Celebrating 10 Years of the Fellows Program: Dayna Burtness

Dayna BurtnessDayna Burtness
Fellow from August 2009 to February 2011, based in Minneapolis

Bon Appétit campus attended: St. Olaf College

Current job: I’m a full time farmer and incubator farm program manager on our regenerative livestock farm, Nettle Valley Farm, in waaay southeastern Minnesota near the tiny town of Spring Grove, MN. My main focus is raising the happiest dang pastured pigs you’ll ever meet, but Nettle Valley Farm is also home to egg laying and meat chickens, ducks, goats, and sheep.

Skill/wisdom you gained from the Fellowship: The opportunity to practice storytelling (aka public speaking). Sharing the behind-the-scenes stories of the Coalition of Immokalee Workers Fair Food Agreement, or the origins of Bon Appétit’s switch to cage free eggs, helped students and café guests understand the real power of institutional change more than any whitepaper ever could. I loved being a part of that connection-building.
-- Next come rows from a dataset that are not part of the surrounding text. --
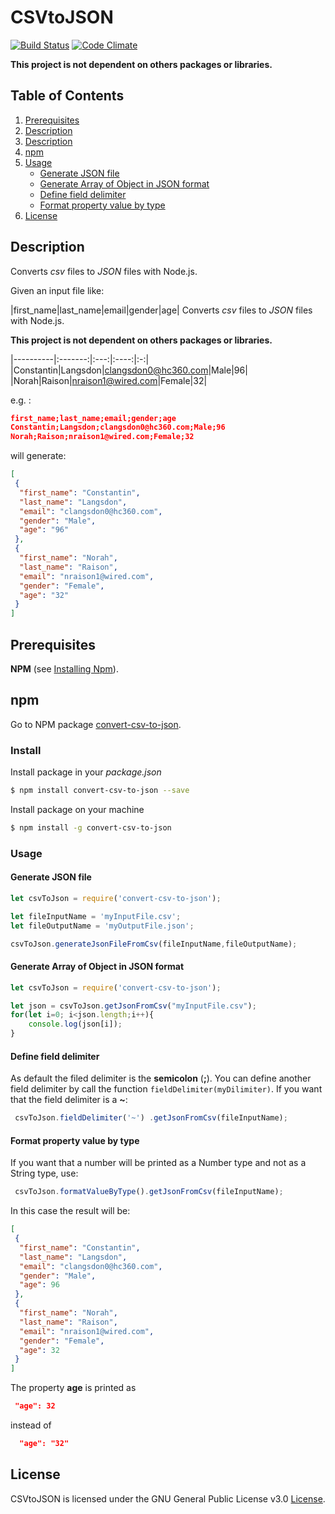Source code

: # CSVtoJSON 
[![Build Status](https://travis-ci.org/iuccio/csvToJson.svg?branch=master)](https://travis-ci.org/iuccio/csvToJson) [![Code Climate](https://codeclimate.com/github/iuccio/csvToJson/badges/gpa.svg)](https://codeclimate.com/github/iuccio/csvToJson)

**This project is not dependent on others packages or libraries.**

## Table of Contents
1. [Prerequisites](#prerequisites)
1. [Description](#escription)
1. [Description](#escription)
1. [npm](#npm)
1. [Usage](#usage)
    * [Generate JSON file](#generate-json-file)
    * [Generate Array of Object in JSON format](#generate-array-of-object-in-json-format)
    * [Define field delimiter](#define-field-delimiter)
    * [Format property value by type](#format-property-value-by-type)
1. [License](#license)


## Description
Converts *csv* files to *JSON* files with Node.js. 

Given an input file like:

|first_name|last_name|email|gender|age|
Converts *csv* files to *JSON* files with Node.js. 

**This project is not dependent on others packages or libraries.**

|----------|:-------:|:---:|:----:|:-:|
|Constantin|Langsdon|clangsdon0@hc360.com|Male|96|
|Norah|Raison|nraison1@wired.com|Female|32|

e.g. :
```json
first_name;last_name;email;gender;age
Constantin;Langsdon;clangsdon0@hc360.com;Male;96
Norah;Raison;nraison1@wired.com;Female;32
```

will generate:


```json
[
 {
  "first_name": "Constantin",
  "last_name": "Langsdon",
  "email": "clangsdon0@hc360.com",
  "gender": "Male",
  "age": "96"
 },
 {
  "first_name": "Norah",
  "last_name": "Raison",
  "email": "nraison1@wired.com",
  "gender": "Female",
  "age": "32"
 }
]
```

## Prerequisites
**NPM** (see [Installing Npm](https://docs.npmjs.com/getting-started/installing-node)).

## npm
Go to NPM package [convert-csv-to-json](https://www.npmjs.com/package/convert-csv-to-json).

### Install
Install package in your *package.json*
```bash
$ npm install convert-csv-to-json --save
```
Install package on your machine
```bash
$ npm install -g convert-csv-to-json
```

### Usage
#### Generate JSON file
```js
let csvToJson = require('convert-csv-to-json');

let fileInputName = 'myInputFile.csv'; 
let fileOutputName = 'myOutputFile.json';

csvToJson.generateJsonFileFromCsv(fileInputName,fileOutputName);
```
#### Generate Array of Object in JSON format
```js
let csvToJson = require('convert-csv-to-json');

let json = csvToJson.getJsonFromCsv("myInputFile.csv");
for(let i=0; i<json.length;i++){
    console.log(json[i]);
}
```
#### Define field delimiter
As default the filed delimiter is the **semicolon** (**;**). You can define another field delimiter 
by call the function ```fieldDelimiter(myDilimiter)```.
If you want that the field delimiter is a **~**:

```js
 csvToJson.fieldDelimiter('~') .getJsonFromCsv(fileInputName);
```


#### Format property value by type
If you want that a number will be printed as a Number type and not as a String type, use:
```js
 csvToJson.formatValueByType().getJsonFromCsv(fileInputName);
```
In this case the result will be: 

```json
[
 {
  "first_name": "Constantin",
  "last_name": "Langsdon",
  "email": "clangsdon0@hc360.com",
  "gender": "Male",
  "age": 96
 },
 {
  "first_name": "Norah",
  "last_name": "Raison",
  "email": "nraison1@wired.com",
  "gender": "Female",
  "age": 32
 }
]
```
The property **age** is printed as 
```json
 "age": 32
```
instead of
```json
  "age": "32"
 ```
 
## License

CSVtoJSON is licensed under the GNU General Public License v3.0 [License](LICENSE).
Two women in a slaughterhous

Then-General Manager at Colorado College Beth Gentry and me at Ranch Food Direct’s meat processing facility

Memorable experience as a Fellow: Meeting Farm to Fork partner Mike Callicrate of Ranch Foods Direct back in fall 2010 was incredible. He is one of the fiercest farmer-warriors out there when it comes to fighting agribiz bullies in the meat industry, and I tried to channel some of his energy when my neighbors and I had to fight off an incredibly risky 5,000 sow factory farm. (We won!)

Advice for current food-activist students: Spend at least a month (ideally a season!) working full time on a farm. It will shape you in ways you can’t imagine and give you a fuller picture of the struggles America’s family farmers face.